Médias et démocratie : un binôme en panne

La Ligue des Droits de l’Homme a organisé le 28 mars une rencontre-débat autour du couple (indissociable ?) Médias et Démocratie. Que se passe-t-il actuellement dans les pays européens et aux Etats-Unis autour de ce débat ? La double crise du politique et du journalisme est-elle insurmontable ? Le public fort nombreux a interrogé le panel de 4 intervenants dont Philippe Reltien, journaliste de la cellule d’investigations de Radio-France.

La section LDH de Conflans, Andrésy, Chanteloup-les-Vignes et Maurecourt vogue sur le fleuve de la Seine pour apporter de la connaissance et des échanges depuis des années. A la Péniche de Triel, elle a réuni un panel d’intervenants d’horizons différents et ayant pour certains une forte expérience nationale ou locale : Gwenaëlle Leprat, journaliste indépendante, élue du Conseil du Syndicat National des Journalistes (SNJ) ; Philippe Reltien, journaliste d’investigation à la cellule du même nom ; Elhadji Diallo, journaliste reporter à Radio LFM de Mantes ; Rodrigo Acosta, directeur du Journal des 2 Rives (par ailleurs auteur de ces lignes). A noter également, la présence de Damien Delerin, président de l’association ADAIM éditrice du Journal des 2 Rives.

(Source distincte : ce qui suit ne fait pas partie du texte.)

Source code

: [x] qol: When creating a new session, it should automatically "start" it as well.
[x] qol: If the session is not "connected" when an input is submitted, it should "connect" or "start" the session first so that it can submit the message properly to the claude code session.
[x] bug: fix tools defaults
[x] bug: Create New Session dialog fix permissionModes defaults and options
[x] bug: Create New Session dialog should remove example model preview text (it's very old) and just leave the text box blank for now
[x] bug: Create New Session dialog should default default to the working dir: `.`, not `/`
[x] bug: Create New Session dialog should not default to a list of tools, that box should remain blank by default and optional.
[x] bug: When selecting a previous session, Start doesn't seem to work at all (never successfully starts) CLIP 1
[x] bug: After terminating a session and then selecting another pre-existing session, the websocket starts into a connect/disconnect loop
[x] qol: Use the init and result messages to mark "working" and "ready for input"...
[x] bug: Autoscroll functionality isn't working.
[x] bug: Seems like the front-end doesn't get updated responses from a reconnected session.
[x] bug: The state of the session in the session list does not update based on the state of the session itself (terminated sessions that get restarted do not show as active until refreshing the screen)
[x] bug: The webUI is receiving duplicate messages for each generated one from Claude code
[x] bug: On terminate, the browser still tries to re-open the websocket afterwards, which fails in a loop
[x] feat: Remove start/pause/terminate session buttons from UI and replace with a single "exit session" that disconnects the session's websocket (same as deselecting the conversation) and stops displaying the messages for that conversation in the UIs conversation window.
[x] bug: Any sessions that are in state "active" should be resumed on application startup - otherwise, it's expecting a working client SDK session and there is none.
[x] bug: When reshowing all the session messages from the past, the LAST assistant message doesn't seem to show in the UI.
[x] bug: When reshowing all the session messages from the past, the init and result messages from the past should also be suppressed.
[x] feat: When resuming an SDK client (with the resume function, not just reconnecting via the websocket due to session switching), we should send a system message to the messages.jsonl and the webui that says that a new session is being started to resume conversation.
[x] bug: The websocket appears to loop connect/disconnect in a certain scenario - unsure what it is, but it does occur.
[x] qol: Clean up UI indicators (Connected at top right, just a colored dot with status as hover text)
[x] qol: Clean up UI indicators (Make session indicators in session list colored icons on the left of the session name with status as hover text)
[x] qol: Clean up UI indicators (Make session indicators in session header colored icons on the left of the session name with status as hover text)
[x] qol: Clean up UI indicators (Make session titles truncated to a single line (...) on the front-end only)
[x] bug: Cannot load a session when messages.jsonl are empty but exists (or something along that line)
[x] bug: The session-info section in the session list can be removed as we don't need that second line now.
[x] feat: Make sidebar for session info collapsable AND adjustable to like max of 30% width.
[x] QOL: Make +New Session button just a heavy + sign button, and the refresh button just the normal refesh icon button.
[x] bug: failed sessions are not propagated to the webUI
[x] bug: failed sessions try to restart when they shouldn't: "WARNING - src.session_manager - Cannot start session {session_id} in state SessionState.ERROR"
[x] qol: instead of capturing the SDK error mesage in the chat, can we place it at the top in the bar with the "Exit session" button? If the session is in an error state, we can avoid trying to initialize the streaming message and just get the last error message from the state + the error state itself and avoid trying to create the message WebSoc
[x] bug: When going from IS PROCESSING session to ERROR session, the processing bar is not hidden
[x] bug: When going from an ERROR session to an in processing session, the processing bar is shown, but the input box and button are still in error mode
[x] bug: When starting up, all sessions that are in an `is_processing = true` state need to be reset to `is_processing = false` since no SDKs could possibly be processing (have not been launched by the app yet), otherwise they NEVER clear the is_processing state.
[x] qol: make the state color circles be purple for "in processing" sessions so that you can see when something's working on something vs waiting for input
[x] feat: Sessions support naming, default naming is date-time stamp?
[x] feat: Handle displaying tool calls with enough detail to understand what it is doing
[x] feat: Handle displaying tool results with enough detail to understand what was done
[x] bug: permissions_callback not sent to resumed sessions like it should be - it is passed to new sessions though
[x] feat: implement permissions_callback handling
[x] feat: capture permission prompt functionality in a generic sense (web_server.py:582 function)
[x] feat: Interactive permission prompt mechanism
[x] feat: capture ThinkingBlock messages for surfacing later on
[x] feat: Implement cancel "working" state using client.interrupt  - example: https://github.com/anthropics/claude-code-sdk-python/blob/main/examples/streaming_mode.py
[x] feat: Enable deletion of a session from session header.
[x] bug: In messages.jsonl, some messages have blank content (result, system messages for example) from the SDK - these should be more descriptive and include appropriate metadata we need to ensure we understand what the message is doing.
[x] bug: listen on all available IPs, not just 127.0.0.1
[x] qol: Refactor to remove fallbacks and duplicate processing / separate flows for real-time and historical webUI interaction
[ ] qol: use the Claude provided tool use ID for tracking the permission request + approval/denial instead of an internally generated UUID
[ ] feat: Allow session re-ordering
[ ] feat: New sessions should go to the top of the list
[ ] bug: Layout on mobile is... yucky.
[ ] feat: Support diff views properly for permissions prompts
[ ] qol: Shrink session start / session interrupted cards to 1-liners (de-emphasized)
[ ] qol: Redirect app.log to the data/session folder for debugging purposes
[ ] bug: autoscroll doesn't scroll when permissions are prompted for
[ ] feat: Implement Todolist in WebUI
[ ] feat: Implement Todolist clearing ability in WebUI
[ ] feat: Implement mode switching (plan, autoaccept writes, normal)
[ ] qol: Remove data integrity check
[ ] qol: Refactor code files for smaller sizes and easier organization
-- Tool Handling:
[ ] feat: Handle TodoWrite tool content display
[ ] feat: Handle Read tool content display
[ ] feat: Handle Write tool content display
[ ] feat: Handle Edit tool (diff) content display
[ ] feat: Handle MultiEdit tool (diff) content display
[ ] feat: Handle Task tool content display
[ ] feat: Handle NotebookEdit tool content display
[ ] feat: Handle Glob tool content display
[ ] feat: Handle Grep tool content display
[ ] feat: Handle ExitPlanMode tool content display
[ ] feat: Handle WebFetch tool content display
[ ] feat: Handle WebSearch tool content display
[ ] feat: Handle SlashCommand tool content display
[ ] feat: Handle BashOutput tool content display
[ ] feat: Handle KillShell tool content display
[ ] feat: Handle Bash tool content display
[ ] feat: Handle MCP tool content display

Pour les organisateurs, la méthode est rodée : «  Il ne s’agit pas d’assener de vérité, car chacun de nous a sa vérité, son point de vue… mais d’échanger et d’exposer les arguments pour ou contre telle ou telle affirmation. Il ne s’agit pas de convaincre mais de comprendre ! »

Le binôme est piégé dans un cercle vicieux

Ainsi, le public est invité à préparer des questions et/ou des remarques pour alimenter les échanges, suite à un premier tour de table des intervenants. Le constat est sevère car le journalisme (ou le secteur de la presse) ne va pas bien ; comme la démocratie en Occident d’ailleurs : le binôme est en panne. « Le fossé s’accroît, fait remarquer Elhadji Diallo, reporter à la radio LFM, entre les lecteurs/habitants et les journalistes. » Certains auraient pu ajouter que des élus ont également perdu la confiance des électeurs/habitants. D’une manière schématique, le nombre de titres a dramatiquement diminué et le nombre de journalistes (même si des pigistes les remplacent dans un système qui s’uberise davantage) a parallèlement chuté.(1)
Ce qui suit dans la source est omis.